■ REQUIRED WORK ■
Once you find the line with "Note that files" in the data that follows, repeat it and every line after it exactly, through the line with "structure of connection".

■ SOURCE DATA ■
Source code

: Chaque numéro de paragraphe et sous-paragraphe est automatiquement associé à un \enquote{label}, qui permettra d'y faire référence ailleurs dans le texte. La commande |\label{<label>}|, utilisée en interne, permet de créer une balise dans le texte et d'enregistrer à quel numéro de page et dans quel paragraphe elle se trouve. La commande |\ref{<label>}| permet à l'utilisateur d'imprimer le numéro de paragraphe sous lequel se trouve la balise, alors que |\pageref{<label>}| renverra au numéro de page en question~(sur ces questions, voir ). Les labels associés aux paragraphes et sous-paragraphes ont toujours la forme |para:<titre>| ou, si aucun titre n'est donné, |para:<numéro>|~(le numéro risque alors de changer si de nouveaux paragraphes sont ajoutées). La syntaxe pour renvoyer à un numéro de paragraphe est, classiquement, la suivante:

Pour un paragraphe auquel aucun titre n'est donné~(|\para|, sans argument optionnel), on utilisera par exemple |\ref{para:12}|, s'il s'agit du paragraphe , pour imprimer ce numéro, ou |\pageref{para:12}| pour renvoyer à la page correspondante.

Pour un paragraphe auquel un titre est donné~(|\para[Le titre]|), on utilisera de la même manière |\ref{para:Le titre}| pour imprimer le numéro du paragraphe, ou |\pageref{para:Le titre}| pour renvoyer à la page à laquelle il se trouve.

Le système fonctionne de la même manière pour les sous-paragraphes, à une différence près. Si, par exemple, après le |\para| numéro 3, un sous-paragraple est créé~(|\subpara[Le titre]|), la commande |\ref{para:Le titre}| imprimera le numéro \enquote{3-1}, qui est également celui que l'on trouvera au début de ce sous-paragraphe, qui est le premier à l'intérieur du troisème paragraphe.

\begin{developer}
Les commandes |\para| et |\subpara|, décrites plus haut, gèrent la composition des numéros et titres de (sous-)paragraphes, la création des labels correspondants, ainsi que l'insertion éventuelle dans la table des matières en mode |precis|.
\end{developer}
* * *
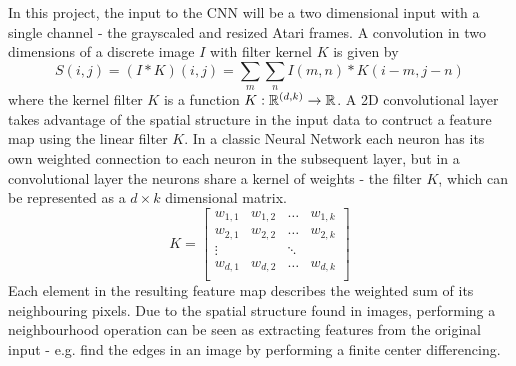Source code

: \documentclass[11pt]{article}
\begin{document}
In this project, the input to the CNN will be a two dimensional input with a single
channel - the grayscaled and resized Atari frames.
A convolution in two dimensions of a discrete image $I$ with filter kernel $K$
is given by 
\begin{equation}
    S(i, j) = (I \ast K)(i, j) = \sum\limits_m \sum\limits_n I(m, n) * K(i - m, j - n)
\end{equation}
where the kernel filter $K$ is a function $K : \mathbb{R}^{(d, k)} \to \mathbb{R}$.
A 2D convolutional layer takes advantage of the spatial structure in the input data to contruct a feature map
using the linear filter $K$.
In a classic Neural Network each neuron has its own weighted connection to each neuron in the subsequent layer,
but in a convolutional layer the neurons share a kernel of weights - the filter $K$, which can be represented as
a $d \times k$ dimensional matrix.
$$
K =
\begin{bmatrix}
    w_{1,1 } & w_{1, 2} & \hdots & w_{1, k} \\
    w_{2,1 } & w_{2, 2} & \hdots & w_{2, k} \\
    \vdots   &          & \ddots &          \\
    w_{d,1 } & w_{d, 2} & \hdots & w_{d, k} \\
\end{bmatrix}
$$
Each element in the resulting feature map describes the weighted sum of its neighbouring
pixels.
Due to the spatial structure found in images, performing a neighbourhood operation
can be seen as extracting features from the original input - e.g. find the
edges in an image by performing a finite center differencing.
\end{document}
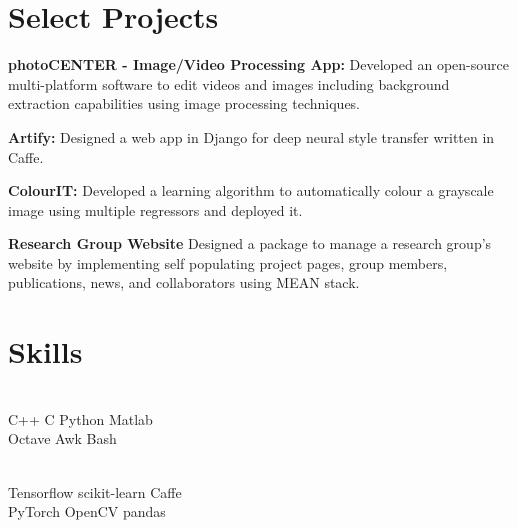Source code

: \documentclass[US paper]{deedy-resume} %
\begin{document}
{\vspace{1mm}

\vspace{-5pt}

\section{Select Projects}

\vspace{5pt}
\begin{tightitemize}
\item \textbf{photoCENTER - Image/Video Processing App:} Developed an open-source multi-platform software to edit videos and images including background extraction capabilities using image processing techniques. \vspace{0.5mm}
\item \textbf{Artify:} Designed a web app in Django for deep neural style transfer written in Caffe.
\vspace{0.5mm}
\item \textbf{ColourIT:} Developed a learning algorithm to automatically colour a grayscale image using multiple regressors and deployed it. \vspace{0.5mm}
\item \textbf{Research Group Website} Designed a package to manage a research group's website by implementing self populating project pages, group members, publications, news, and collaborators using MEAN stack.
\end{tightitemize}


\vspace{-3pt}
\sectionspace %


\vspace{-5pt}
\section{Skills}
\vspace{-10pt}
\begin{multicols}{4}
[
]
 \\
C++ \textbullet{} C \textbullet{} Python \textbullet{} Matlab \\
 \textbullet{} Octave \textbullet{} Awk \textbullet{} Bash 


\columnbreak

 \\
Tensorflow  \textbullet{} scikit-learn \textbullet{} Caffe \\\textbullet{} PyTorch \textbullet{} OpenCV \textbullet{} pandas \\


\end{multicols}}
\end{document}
--
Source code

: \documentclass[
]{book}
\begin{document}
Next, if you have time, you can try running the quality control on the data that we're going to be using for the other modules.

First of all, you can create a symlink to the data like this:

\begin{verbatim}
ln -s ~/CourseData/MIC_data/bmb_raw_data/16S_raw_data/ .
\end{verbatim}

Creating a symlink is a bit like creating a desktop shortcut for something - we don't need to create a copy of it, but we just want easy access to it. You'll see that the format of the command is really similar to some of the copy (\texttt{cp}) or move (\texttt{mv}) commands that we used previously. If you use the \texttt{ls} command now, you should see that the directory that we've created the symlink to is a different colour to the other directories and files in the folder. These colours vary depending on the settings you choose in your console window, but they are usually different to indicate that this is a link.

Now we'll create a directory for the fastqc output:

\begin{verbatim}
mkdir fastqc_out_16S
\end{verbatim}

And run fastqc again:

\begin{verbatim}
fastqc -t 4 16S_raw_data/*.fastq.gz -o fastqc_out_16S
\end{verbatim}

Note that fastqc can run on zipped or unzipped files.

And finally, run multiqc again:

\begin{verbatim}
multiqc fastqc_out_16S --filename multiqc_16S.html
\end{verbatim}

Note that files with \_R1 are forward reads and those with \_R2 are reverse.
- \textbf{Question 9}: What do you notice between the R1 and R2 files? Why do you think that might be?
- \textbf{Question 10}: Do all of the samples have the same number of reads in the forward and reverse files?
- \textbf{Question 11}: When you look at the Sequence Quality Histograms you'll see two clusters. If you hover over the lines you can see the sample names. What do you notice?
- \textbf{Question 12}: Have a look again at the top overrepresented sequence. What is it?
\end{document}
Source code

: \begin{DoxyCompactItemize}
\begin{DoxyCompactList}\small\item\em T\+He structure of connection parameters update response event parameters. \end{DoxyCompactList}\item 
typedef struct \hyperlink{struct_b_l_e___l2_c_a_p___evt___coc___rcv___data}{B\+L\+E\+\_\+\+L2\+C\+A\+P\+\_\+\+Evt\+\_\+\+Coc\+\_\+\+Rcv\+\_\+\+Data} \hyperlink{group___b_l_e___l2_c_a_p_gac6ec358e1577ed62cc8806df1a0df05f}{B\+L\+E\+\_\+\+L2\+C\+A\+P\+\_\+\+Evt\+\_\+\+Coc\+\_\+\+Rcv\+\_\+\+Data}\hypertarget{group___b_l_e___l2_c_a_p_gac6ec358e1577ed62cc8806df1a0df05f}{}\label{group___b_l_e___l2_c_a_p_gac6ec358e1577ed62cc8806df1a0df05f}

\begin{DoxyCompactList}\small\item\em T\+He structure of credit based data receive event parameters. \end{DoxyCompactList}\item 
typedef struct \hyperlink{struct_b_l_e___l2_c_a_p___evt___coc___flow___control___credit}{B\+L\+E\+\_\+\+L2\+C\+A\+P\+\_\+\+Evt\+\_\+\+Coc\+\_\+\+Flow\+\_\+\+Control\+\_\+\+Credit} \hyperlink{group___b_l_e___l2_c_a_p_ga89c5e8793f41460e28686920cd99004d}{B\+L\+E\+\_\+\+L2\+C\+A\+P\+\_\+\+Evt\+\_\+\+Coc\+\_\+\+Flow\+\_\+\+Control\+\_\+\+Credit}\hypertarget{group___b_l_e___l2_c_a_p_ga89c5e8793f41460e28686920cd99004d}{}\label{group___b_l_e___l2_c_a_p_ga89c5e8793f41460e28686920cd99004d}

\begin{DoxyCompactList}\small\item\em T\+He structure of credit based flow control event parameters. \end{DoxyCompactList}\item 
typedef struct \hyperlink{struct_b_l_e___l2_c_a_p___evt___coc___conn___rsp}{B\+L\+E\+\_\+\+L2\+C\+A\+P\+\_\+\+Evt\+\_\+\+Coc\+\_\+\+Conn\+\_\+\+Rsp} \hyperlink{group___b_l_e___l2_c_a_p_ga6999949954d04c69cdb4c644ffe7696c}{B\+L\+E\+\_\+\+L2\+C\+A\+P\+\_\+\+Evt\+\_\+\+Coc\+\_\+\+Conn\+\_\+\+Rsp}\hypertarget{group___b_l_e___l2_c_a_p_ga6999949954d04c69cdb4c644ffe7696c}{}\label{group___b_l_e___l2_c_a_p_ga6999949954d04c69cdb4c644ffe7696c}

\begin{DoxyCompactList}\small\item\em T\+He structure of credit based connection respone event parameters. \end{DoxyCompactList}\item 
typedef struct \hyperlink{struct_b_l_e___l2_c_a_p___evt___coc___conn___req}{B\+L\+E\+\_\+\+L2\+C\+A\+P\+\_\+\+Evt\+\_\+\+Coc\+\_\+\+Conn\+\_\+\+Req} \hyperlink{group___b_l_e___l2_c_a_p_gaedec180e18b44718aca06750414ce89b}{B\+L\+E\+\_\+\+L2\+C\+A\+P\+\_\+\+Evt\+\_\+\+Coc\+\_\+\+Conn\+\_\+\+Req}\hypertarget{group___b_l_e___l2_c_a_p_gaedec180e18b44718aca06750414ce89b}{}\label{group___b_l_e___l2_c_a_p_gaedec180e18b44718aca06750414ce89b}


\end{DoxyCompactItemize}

■ ANSWER FOR THIS EXERCISE ■
Note that files with \_R1 are forward reads and those with \_R2 are reverse.
- \textbf{Question 9}: What do you notice between the R1 and R2 files? Why do you think that might be?
- \textbf{Question 10}: Do all of the samples have the same number of reads in the forward and reverse files?
- \textbf{Question 11}: When you look at the Sequence Quality Histograms you'll see two clusters. If you hover over the lines you can see the sample names. What do you notice?
- \textbf{Question 12}: Have a look again at the top overrepresented sequence. What is it?
\end{document}
Source code

: \begin{DoxyCompactItemize}
\begin{DoxyCompactList}\small\item\em T\+He structure of connection parameters update response event parameters. \end{DoxyCompactList}\item 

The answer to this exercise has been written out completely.